Very clearly, both the domestic and world economies are slowing. The World Bank, International Monetary Fund and Federal Reserve all forecast 2019 and 2020 to be weaker than 2018. The Fed’s long-term U.S. GDP growth forecast is a meager 1.9% per year. Similarly, corporate earnings, both here and abroad, are losing altitude. Ned Davis Research points out that profits for all domestic corporations peaked in 2018’s third quarter at $2,321 billion, falling to $2,311 billion in the fourth quarter and $2,252 billion in this year’s first quarter. FactSet is currently estimating that S&P 500 earnings will decline year over year in both the second and third quarters. In my 50 year investment career, I can’t remember another instance in which stock prices remained near historic highs with domestic and world economies growing very slowly and weakening and corporate earnings declining on both a sequential and year over year basis. Wall Street, nonetheless, remains bullish.
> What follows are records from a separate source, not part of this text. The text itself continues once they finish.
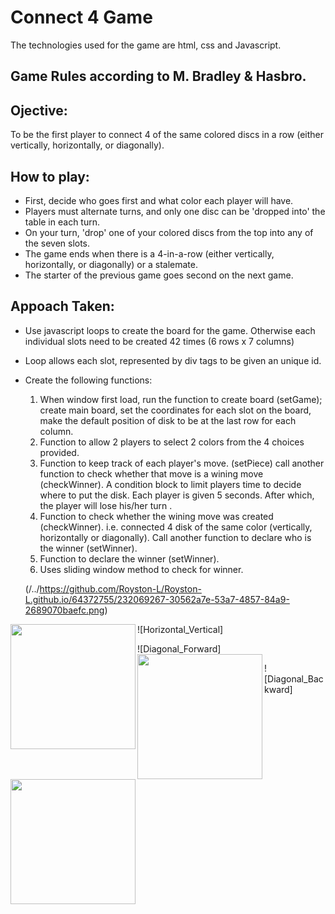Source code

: # Connect 4 Game
The technologies used for the game are html, css and Javascript.

## Game Rules according to M. Bradley & Hasbro.
## Ojective:
To be the first player to connect 4 of the same colored discs in a row (either vertically, horizontally, or diagonally).

## How to play:

  - First, decide who goes first and what color each player will have. 
  - Players must alternate turns, and only one disc can be 'dropped into' the table in each turn. 
  - On your turn, 'drop' one of your colored discs from the top into any of the seven slots. 
  - The game ends when there is a 4-in-a-row (either vertically, horizontally, or diagonally) or a stalemate.
  - The starter of the previous game goes second on the next game.

## Appoach Taken:
  - Use javascript loops to create the board for the game. Otherwise each individual slots need to be created 42 times (6 rows x 7 columns)
  - Loop allows each slot, represented by div tags to be given an unique id.
  - Create the following functions:
     1.  When window first load, run the function to create board (setGame); create main board, set the coordinates for each slot on the board, make the default position of disk to be at the last row for each column. 
     2.  Function to allow 2 players to select 2 colors from the 4 choices provided.
     3.  Function to keep track of each player's move. (setPiece) call another function to check whether that move is a wining move (checkWinner). A condition block to limit players time to decide where to put the disk. Each player is given 5 seconds. After which, the player will lose his/her turn .
     4.  Function to check whether the wining move was created (checkWinner). i.e. connected 4 disk of the same color (vertically, horizontally or diagonally). Call another function to declare who is the winner (setWinner). 
     5.  Function to declare the winner (setWinner).
     6.  Uses sliding window method to check for winner.
        
    (/../https://github.com/Royston-L/Royston-L.github.io/64372755/232069267-30562a7e-53a7-4857-84a9-2689070baefc.png)
    
    
![Horizontal_Vertical]<img align="left" width="200" height="200" src=https://user-images.githubusercontent.com/64372755/230723779-db5f6f40-5662-4d99-8a8a-22fdf22cef5a.png>

![Diagonal_Forward]<img align="left" width="200" height="200" src=https://user-images.githubusercontent.com/64372755/230723785-125b8fb7-9cf1-4959-a9a3-eb42e0d49107.png>
    
![Diagonal_Backward]<img align="left" width="200" height="200" src=https://user-images.githubusercontent.com/64372755/230723798-b2f92aa4-5e14-4021-ac74-bdba0bd89bc1.png>

     
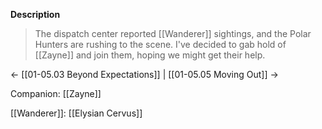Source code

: **Description**
> The dispatch center reported [[Wanderer]] sightings, and the Polar Hunters are rushing to the scene. I've decided to gab hold of [[Zayne]] and join them, hoping we might get their help.

← [[01-05.03 Beyond Expectations]] | [[01-05.05 Moving Out]] →

Companion: [[Zayne]]

[[Wanderer]]: [[Elysian Cervus]]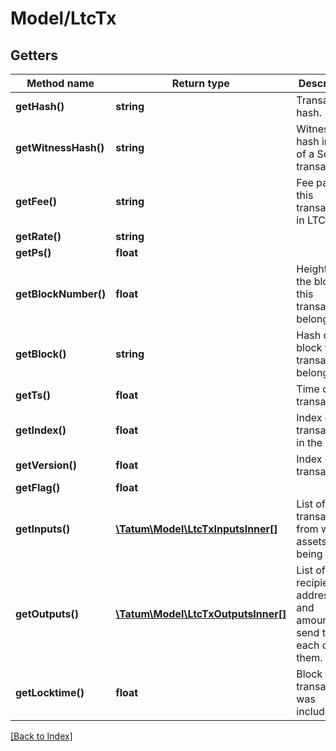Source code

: # Model/LtcTx

## Getters

Method name | Return type | Description | Notes
------------ | ------------- | ------------- | -------------
**getHash()** | **string** | Transaction hash. | [optional]
**getWitnessHash()** | **string** | Witness hash in case of a SegWit transaction. | [optional]
**getFee()** | **string** | Fee paid for this transaction, in LTC. | [optional]
**getRate()** | **string** |  | [optional]
**getPs()** | **float** |  | [optional]
**getBlockNumber()** | **float** | Height of the block this transaction belongs to. | [optional]
**getBlock()** | **string** | Hash of the block this transaction belongs to. | [optional]
**getTs()** | **float** | Time of the transaction. | [optional]
**getIndex()** | **float** | Index of the transaction in the block. | [optional]
**getVersion()** | **float** | Index of the transaction. | [optional]
**getFlag()** | **float** |  | [optional]
**getInputs()** | [**\Tatum\Model\LtcTxInputsInner[]**](LtcTxInputsInner.md) | List of transactions, from which assets are being sent. | [optional]
**getOutputs()** | [**\Tatum\Model\LtcTxOutputsInner[]**](LtcTxOutputsInner.md) | List of recipient addresses and amounts to send to each of them. | [optional]
**getLocktime()** | **float** | Block this transaction was included in. | [optional]

[[Back to Index]](../index.md)

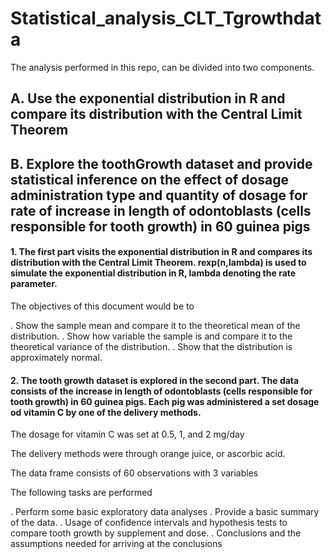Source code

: # Statistical_analysis_CLT_Tgrowthdata

The analysis performed in this repo, can be divided into two components.

## A. Use the exponential distribution in R and compare its distribution with the Central Limit Theorem
## B. Explore the toothGrowth dataset and provide statistical inference on the effect of dosage administration type and quantity of dosage for rate of increase in length of odontoblasts (cells responsible for tooth growth) in 60 guinea pigs

#### 1. The first part visits the exponential distribution in R and compares its distribution with the Central Limit Theorem. rexp(n,lambda) is used to simulate the exponential distribution in R, lambda denoting the rate parameter.

The objectives of this document would be to

. Show the sample mean and compare it to the theoretical mean of the distribution.
. Show how variable the sample is and compare it to the theoretical variance of the distribution.
. Show that the distribution is approximately normal.

#### 2. The tooth growth dataset is explored in the second part. The data consists of the increase in length of odontoblasts (cells responsible for tooth growth) in 60 guinea pigs. Each pig was administered a set dosage od vitamin C by one of the delivery methods.

The dosage for vitamin C was set at 0.5, 1, and 2 mg/day

The delivery methods were through orange juice, or ascorbic acid.

The  data frame consists of 60 observations with 3 variables

The following tasks are performed

. Perform some basic exploratory data analyses
. Provide a basic summary of the data.
. Usage of confidence intervals and hypothesis tests to compare tooth growth by supplement and dose. 
. Conclusions and the assumptions needed for arriving at the conclusions

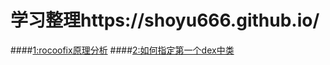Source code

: # 学习整理https://shoyu666.github.io/
####<a href="https://github.com/shoyu666/shoyu666.github.io/blob/master/rocoofixAnalysis.md">1:rocoofix原理分析</a>
####<a href="https://github.com/shoyu666/shoyu666.github.io/blob/master/custom_dex.md">2:如何指定第一个dex中类</a>

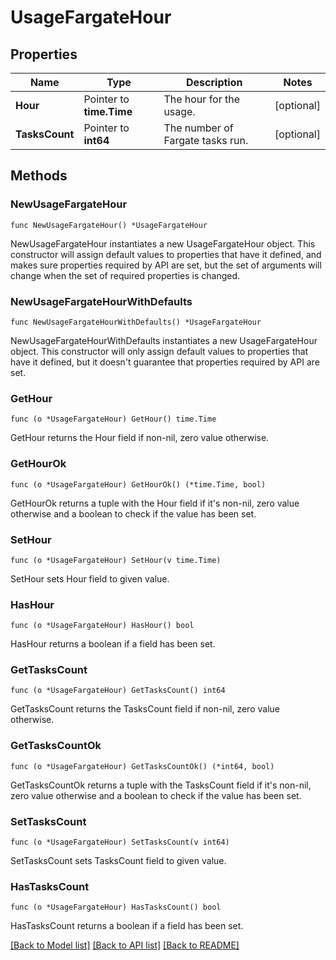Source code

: # UsageFargateHour

## Properties

Name | Type | Description | Notes
---- | ---- | ----------- | ------
**Hour** | Pointer to **time.Time** | The hour for the usage. | [optional] 
**TasksCount** | Pointer to **int64** | The number of Fargate tasks run. | [optional] 

## Methods

### NewUsageFargateHour

`func NewUsageFargateHour() *UsageFargateHour`

NewUsageFargateHour instantiates a new UsageFargateHour object.
This constructor will assign default values to properties that have it defined,
and makes sure properties required by API are set, but the set of arguments
will change when the set of required properties is changed.

### NewUsageFargateHourWithDefaults

`func NewUsageFargateHourWithDefaults() *UsageFargateHour`

NewUsageFargateHourWithDefaults instantiates a new UsageFargateHour object.
This constructor will only assign default values to properties that have it defined,
but it doesn't guarantee that properties required by API are set.

### GetHour

`func (o *UsageFargateHour) GetHour() time.Time`

GetHour returns the Hour field if non-nil, zero value otherwise.

### GetHourOk

`func (o *UsageFargateHour) GetHourOk() (*time.Time, bool)`

GetHourOk returns a tuple with the Hour field if it's non-nil, zero value otherwise
and a boolean to check if the value has been set.

### SetHour

`func (o *UsageFargateHour) SetHour(v time.Time)`

SetHour sets Hour field to given value.

### HasHour

`func (o *UsageFargateHour) HasHour() bool`

HasHour returns a boolean if a field has been set.

### GetTasksCount

`func (o *UsageFargateHour) GetTasksCount() int64`

GetTasksCount returns the TasksCount field if non-nil, zero value otherwise.

### GetTasksCountOk

`func (o *UsageFargateHour) GetTasksCountOk() (*int64, bool)`

GetTasksCountOk returns a tuple with the TasksCount field if it's non-nil, zero value otherwise
and a boolean to check if the value has been set.

### SetTasksCount

`func (o *UsageFargateHour) SetTasksCount(v int64)`

SetTasksCount sets TasksCount field to given value.

### HasTasksCount

`func (o *UsageFargateHour) HasTasksCount() bool`

HasTasksCount returns a boolean if a field has been set.


[[Back to Model list]](../README.md#documentation-for-models) [[Back to API list]](../README.md#documentation-for-api-endpoints) [[Back to README]](../README.md)


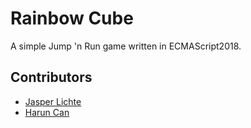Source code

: # Rainbow Cube

A simple Jump 'n Run game written in ECMAScript2018.

## Contributors
* [Jasper Lichte](https://github.com/JasperLichte)
* [Harun Can](https://github.com/TaZn)

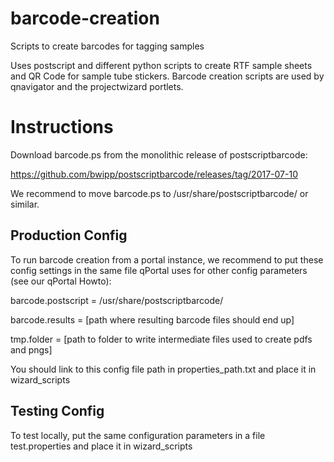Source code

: # barcode-creation
Scripts to create barcodes for tagging samples

Uses postscript and different python scripts to create RTF sample sheets and QR Code for sample tube stickers. Barcode creation scripts are used by qnavigator and the projectwizard portlets.

# Instructions
Download barcode.ps from the monolithic release of postscriptbarcode:

https://github.com/bwipp/postscriptbarcode/releases/tag/2017-07-10

We recommend to move barcode.ps to /usr/share/postscriptbarcode/ or similar.

## Production Config

To run barcode creation from a portal instance, we recommend to put these config settings in the same file qPortal uses for other config parameters (see our qPortal Howto):

barcode.postscript = /usr/share/postscriptbarcode/

barcode.results = [path where resulting barcode files should end up]

tmp.folder = [path to folder to write intermediate files used to create pdfs and pngs]

You should link to this config file path in properties_path.txt and place it in wizard_scripts

## Testing Config

To test locally, put the same configuration parameters in a file test.properties and place it in wizard_scripts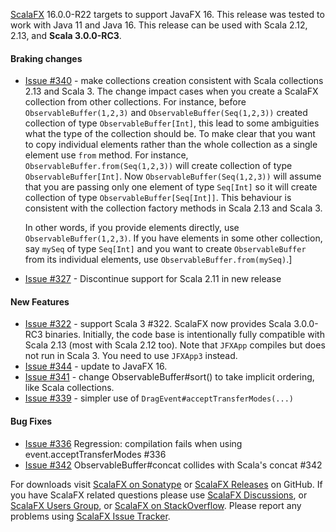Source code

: [ScalaFX][1] 16.0.0-R22 targets to support JavaFX 16. This release was tested to work with Java 11 and Java 16. This
release can be used with Scala 2.12, 2.13, and **Scala 3.0.0-RC3**.

#### Braking changes

* [Issue #340][340] - make collections creation consistent with Scala collections 2.13 and Scala 3. The change impact
  cases when you create a ScalaFX collection from other collections. For instance, before `ObservableBuffer(1,2,3)`
  and `ObservableBuffer(Seq(1,2,3))` created collection of type `ObservableBuffer[Int]`, this lead to some ambiguities
  what the type of the collection should be. To make clear that you want to copy individual elements rather than the
  whole collection as a single element use `from` method. For instance, `ObservableBuffer.from(Seq(1,2,3))` will create
  collection of type `ObservableBuffer[Int]`. Now `ObservableBuffer(Seq(1,2,3))` will assume that you are passing only
  one element of type `Seq[Int]` so it will create collection of type `ObservableBuffer[Seq[Int]]`. This behaviour is
  consistent with the collection factory methods in Scala 2.13 and Scala 3.

  In other words, if you provide elements directly, use `ObservableBuffer(1,2,3)`. If you have elements in some other
  collection, say `mySeq` of type `Seq[Int]` and you want to create `ObservableBuffer` from its individual elements,
  use `ObservableBuffer.from(mySeq)`.]

* [Issue #327][327] - Discontinue support for Scala 2.11 in new release

#### New Features

* [Issue #322][322] - support Scala 3 #322. ScalaFX now provides Scala 3.0.0-RC3 binaries. Initially, the code base is
  intentionally fully compatible with Scala 2.13 (most with Scala 2.12 too). Note that `JFXApp` compiles but does not
  run in Scala 3. You need to use `JFXApp3` instead.
* [Issue #344][344] - update to JavaFX 16.
* [Issue #341][341] - change ObservableBuffer#sort() to take implicit ordering, like Scala collections.
* [Issue #339][339] - simpler use of `DragEvent#acceptTransferModes(...)`

#### Bug Fixes

* [Issue #336][336] Regression: compilation fails when using event.acceptTransferModes #336
* [Issue #342][342] ObservableBuffer#concat collides with Scala's concat #342

For downloads visit [ScalaFX on Sonatype][2] or [ScalaFX Releases][3] on GitHub. If you have ScalaFX related questions
please use [ScalaFX Discussions][6], or [ScalaFX Users Group][5], or [ScalaFX on StackOverflow][7]. Please report any
problems using [ScalaFX Issue Tracker][4].


<!-- Links -->

[1]: http://scalafx.org

[2]: http://search.maven.org/#search&#124;ga&#124;1&#124;scalafx

[3]: https://github.com/scalafx/scalafx/releases

[4]: https://github.com/scalafx/scalafx/issues

[5]: https://groups.google.com/forum/#!forum/scalafx-users

[6]: https://github.com/scalafx/scalafx/discussions

[7]: https://stackoverflow.com/questions/tagged/scalafx

[322]: https://github.com/scalafx/scalafx/issues/322

[327]: https://github.com/scalafx/scalafx/issues/327

[336]: https://github.com/scalafx/scalafx/issues/336

[339]: https://github.com/scalafx/scalafx/issues/339

[340]: https://github.com/scalafx/scalafx/issues/340

[341]: https://github.com/scalafx/scalafx/issues/341

[342]: https://github.com/scalafx/scalafx/issues/342

[344]: https://github.com/scalafx/scalafx/issues/344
For several years, stock price advances have very clearly followed bullish comments and policy changes by central bankers around the world. Over the past several weeks, it has become even more apparent that markets are responding to the likelihood of the Fed employing more monetary stimulus rather than to fundamental strength or weakness. Bad economic news has become good for equity prices. In recent weeks, relatively rare positive economic news has typically led to stock market declines, whereas stocks have risen aggressively on days following downbeat announcements. Investors clearly prefer weak conditions that raise the likelihood of additional Federal Reserve assistance. While not a healthy or ultimately sustainable state of affairs, it has been the path to stock market advances for the better part of the past decade.

Governments around the world began the greatest ever episode of money creation to rescue their respective economies from the Financial Crisis and Great Recession. In the last two years, most central banks have expressed their intentions to “normalize” interest rates and to reduce their bloated balance sheets, the result of the unprecedented money creation process.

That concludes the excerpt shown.